Thursday 2 June 2011

"Will you be my contact in the world of home-baking?"* and other online influence conundrums

Social media happenings I will never understand:

1. Farmville: Agri-vation of the worst kind
2. Twitter rage: Just unfollow Piers Morgan if he annoys you that much
3. Measurements of online influence

Take Klout ('the standard measure of online influence', according to its biog); a tweet from Mo Krochmal asking if anyone understood +k sent me to the site this evening to see what he was talking about.
I still don't know what +k is, but I found myself in a section that told me what I was influential in and how long for.
Just have a look:



Oh yes, I am influential about Cupcake.
I've never baked them, I certainly don't tweet about them - hell, I don't even eat them - but I am influential about them.
It's possible Cupcake is a geographical place where tweets are enshrined in tablets of stone and Cupcakeians (Cupcakealonians?) live their lives according to 140char observations, but... possibly it's because I have two Twitter contacts - @Cupcake_Rev and @Cupcakesincity? I genuinely don't know how else to explain it.
Drilling down further into this ego-bruising data, my influence in Cupcake lasts 33 hours - the same as it does for Journalism.

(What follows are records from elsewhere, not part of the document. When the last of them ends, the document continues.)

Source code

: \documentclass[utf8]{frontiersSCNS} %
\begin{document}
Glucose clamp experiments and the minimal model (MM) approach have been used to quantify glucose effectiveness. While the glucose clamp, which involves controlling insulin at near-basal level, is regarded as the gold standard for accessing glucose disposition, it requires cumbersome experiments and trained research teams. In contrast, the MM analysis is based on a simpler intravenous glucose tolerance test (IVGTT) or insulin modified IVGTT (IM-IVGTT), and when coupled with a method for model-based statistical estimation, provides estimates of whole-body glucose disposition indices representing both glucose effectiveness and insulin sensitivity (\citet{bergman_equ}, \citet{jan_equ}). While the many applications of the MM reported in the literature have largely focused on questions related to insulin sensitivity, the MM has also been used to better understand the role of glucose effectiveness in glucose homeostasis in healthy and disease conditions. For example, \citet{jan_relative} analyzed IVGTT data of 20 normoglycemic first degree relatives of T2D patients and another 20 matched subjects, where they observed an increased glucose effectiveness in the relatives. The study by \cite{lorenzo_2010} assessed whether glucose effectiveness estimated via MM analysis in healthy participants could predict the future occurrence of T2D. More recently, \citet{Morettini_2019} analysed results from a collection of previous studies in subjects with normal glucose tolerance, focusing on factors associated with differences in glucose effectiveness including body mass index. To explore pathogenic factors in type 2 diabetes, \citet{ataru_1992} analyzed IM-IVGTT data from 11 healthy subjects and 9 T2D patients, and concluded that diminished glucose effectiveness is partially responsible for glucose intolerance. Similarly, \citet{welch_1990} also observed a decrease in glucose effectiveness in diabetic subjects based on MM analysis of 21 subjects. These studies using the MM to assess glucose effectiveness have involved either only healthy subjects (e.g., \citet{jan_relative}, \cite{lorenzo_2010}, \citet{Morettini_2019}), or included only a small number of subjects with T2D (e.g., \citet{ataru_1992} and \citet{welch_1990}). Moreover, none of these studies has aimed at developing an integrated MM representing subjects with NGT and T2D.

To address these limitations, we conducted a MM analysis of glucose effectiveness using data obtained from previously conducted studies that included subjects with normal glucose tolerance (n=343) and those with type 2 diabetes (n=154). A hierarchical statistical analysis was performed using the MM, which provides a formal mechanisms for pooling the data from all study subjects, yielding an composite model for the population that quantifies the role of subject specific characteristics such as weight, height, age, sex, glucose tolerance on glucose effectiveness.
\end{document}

The other topics are broadly there (not sure about 'business' but maybe my UCLan course links have played a part) and there may be a deeper moral here but, for me, the lesson is simply this: When it comes to social media influence measurements, take it all with a large pinch of chocolate frosting.
* If the admittedly-obscure title of this post doesn't ring any vague bell, I urge you to go and buy Pratt of the Argus by David Nobbs. Forget McNaes - this is the definitive book a regional news journalist needs to know by heart.